Des listes de personnalités (politiques, scientifiques, journalistes) dressées en fonction de leurs positions sur les pesticides et les OGM et de leur propension à être influencées existent également dans au moins cinq autres pays (Italie, Pays-Bas, Pologne, Espagne, Royaume-Uni) ainsi que pour les institutions européennes.
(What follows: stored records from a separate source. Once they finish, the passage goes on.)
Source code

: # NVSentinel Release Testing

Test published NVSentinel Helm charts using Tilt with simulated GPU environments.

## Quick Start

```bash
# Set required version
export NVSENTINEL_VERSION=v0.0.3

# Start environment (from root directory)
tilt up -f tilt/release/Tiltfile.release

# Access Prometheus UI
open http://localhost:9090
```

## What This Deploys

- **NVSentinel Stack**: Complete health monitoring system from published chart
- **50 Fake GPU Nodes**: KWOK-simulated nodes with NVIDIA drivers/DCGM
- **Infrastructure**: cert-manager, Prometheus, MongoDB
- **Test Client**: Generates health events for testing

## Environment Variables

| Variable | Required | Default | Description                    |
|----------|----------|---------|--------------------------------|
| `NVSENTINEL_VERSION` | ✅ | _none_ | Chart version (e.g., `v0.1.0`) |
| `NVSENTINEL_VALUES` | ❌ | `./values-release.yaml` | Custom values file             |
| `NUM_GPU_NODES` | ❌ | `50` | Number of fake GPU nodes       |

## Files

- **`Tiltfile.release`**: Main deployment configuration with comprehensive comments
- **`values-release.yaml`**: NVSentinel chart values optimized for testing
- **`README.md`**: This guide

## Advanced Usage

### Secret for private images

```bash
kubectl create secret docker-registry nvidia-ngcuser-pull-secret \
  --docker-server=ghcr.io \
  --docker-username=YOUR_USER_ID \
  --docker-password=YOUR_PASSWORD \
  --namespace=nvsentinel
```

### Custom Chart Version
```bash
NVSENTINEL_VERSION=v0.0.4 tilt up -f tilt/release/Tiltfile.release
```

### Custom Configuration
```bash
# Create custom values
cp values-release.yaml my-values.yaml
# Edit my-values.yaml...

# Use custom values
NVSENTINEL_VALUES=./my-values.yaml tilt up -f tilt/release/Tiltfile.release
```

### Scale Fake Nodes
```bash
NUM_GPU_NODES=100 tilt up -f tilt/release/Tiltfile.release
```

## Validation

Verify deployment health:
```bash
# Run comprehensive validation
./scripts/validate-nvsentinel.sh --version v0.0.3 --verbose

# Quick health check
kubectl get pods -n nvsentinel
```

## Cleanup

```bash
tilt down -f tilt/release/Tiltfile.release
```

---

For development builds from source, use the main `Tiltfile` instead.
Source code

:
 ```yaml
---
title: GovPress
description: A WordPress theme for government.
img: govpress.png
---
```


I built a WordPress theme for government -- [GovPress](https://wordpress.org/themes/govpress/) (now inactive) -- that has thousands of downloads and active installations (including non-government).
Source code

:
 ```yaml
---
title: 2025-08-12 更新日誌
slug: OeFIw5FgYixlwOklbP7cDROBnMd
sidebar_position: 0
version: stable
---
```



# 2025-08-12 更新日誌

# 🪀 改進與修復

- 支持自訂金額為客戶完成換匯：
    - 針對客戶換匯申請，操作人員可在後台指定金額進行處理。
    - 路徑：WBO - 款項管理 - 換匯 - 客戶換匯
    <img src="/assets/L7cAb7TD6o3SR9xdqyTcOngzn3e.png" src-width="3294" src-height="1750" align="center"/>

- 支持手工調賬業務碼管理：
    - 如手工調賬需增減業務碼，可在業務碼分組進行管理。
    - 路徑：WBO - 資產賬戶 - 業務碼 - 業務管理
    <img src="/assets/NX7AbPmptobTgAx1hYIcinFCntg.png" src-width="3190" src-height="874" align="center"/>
Le chimiste allemand Bayer, propriétaire de Monsanto depuis l'an dernier, a mis un terme "jusqu'à nouvel ordre" à sa collaboration en matière de communication avec l'agence Fleishman-Hillard, qui avait établi ces fichiers pour le compte de Monsanto.

Des fichiers établis en 2016

La justice française a ouvert une enquête sur des soupçons de fichage illégal, qui vise notamment le chef de "collecte de données personnelles par un moyen frauduleux, déloyal ou illicite".

Les documents en question datent de 2016, soit avant le rachat par Bayer du géant américain des pesticides et des OGM, finalisé l'été dernier pour 63 milliards de dollars (56 milliards d'euros). Depuis cette acquisition, Bayer doit affronter les multiples procédures liées à l'herbicide au glyphosate du groupe américain. Celui-ci a fait l'objet ces derniers mois de trois jugements défavorables en Californie, et est désormais visé par plus de 13 000 requêtes aux Etats-Unis.

Le groupe allemand a promis vendredi plus de "transparence" en réaction au scandale. S'il ne tourne pas le dos au glyphosate, classé "cancérigène probable" par l'Organisation mondiale de la santé (OMS), Bayer compte investir cinq milliards d'euros sur dix ans dans de nouvelles générations d'herbicides.